(Stored entries)
= Beginning of Section =

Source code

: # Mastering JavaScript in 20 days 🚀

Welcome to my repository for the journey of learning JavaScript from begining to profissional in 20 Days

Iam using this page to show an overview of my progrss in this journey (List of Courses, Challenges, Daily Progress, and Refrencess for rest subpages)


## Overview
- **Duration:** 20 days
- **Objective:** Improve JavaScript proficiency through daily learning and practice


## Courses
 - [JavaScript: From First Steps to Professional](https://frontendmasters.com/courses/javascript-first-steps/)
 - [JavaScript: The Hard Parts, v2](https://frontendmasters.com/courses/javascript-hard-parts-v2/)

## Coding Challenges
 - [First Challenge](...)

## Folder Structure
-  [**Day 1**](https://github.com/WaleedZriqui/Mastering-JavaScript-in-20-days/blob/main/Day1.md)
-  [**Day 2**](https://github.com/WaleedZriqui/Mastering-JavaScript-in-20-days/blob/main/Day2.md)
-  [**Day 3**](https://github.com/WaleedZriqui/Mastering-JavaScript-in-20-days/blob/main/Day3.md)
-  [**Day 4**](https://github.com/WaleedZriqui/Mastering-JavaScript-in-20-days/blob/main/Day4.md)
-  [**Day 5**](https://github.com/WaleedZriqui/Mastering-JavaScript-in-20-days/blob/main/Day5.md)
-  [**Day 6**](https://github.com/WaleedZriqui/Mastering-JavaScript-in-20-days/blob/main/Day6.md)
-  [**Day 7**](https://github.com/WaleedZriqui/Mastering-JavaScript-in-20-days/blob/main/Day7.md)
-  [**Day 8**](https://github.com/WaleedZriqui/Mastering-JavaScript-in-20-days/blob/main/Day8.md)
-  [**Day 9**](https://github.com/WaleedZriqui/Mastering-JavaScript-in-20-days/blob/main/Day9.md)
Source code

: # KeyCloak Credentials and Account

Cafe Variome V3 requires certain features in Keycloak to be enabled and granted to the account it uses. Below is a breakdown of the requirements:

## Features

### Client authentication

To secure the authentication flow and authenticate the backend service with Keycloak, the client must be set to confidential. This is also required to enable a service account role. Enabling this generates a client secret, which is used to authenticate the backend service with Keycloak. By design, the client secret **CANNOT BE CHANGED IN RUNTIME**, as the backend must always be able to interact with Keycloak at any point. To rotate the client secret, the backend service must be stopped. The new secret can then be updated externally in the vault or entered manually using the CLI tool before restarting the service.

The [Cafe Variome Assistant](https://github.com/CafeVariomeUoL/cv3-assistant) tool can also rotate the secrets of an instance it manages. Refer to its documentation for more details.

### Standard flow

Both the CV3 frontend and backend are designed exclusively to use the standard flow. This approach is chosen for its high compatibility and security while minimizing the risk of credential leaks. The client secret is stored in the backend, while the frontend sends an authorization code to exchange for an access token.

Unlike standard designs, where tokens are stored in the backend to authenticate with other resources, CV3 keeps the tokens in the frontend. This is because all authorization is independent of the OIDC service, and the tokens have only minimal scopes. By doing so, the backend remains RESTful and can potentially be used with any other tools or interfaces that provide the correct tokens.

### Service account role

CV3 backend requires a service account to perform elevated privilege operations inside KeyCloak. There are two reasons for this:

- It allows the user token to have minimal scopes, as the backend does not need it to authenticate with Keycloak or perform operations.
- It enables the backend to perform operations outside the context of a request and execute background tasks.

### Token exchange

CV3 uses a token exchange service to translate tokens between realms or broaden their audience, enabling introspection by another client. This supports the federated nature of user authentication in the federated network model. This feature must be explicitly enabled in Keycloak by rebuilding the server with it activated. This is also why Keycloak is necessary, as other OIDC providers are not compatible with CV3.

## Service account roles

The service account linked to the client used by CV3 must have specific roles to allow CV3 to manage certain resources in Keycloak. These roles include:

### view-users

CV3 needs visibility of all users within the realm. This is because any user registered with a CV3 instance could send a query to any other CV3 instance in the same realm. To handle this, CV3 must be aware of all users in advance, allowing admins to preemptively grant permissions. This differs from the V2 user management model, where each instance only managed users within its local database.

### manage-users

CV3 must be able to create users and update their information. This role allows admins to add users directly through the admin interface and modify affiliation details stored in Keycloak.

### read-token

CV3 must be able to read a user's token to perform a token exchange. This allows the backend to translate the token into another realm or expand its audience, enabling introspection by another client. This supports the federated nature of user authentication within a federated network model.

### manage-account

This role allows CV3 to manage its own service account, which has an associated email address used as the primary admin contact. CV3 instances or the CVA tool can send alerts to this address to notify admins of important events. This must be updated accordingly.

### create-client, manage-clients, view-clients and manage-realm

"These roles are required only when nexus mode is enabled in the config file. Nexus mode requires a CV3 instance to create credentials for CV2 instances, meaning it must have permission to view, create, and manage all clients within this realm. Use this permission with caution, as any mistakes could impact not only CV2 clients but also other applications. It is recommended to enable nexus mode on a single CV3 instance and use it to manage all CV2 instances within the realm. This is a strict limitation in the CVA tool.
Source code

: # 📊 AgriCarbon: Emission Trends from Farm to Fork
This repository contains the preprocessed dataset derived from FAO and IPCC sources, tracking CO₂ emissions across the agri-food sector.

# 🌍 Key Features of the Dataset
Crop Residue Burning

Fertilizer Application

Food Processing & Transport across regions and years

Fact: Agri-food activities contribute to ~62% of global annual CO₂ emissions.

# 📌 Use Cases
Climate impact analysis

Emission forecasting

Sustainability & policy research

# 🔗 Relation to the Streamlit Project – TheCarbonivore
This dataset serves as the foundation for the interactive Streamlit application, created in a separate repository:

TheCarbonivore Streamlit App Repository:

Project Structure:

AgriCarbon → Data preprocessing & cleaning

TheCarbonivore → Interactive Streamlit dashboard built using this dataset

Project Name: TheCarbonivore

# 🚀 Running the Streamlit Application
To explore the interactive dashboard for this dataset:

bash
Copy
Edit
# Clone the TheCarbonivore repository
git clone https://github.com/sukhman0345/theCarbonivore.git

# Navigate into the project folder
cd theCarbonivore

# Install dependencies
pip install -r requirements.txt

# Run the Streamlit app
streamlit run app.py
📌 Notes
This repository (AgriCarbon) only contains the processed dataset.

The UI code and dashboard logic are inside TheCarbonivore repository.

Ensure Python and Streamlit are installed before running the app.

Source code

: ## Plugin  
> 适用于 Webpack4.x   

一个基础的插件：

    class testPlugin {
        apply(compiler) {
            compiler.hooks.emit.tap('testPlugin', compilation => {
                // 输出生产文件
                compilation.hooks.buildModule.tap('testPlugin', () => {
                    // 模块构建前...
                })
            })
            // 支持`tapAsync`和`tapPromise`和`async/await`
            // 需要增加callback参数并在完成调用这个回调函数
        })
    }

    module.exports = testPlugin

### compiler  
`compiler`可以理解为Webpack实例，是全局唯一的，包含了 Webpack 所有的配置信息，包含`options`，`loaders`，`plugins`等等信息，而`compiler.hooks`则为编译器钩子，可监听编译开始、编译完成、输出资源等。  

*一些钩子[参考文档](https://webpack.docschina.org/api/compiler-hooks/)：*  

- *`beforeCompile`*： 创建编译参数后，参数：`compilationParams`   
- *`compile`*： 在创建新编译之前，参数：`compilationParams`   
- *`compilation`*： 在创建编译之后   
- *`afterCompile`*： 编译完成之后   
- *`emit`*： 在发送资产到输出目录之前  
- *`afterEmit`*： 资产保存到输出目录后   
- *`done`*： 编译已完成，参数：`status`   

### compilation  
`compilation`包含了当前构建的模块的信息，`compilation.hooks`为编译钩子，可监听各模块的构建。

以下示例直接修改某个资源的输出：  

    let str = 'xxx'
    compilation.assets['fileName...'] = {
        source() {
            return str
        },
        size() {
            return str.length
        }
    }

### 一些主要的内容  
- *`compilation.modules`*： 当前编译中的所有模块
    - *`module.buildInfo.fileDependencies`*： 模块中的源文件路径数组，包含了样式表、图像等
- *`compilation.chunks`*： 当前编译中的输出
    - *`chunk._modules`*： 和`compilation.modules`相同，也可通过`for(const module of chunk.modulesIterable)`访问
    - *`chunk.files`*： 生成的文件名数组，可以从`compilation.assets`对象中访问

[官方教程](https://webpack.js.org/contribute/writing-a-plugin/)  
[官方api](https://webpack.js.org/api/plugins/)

= End of Section =

TASK DESCRIPTION: Word for word, set down the lines from the beginning of the records through the line that holds "- [JavaScript: From". Leave out the rest.

RESPONSE TO THE TASK:
Source code

: # Mastering JavaScript in 20 days 🚀

Welcome to my repository for the journey of learning JavaScript from begining to profissional in 20 Days

Iam using this page to show an overview of my progrss in this journey (List of Courses, Challenges, Daily Progress, and Refrencess for rest subpages)


## Overview
- **Duration:** 20 days
- **Objective:** Improve JavaScript proficiency through daily learning and practice


## Courses
 - [JavaScript: From First Steps to Professional](https://frontendmasters.com/courses/javascript-first-steps/)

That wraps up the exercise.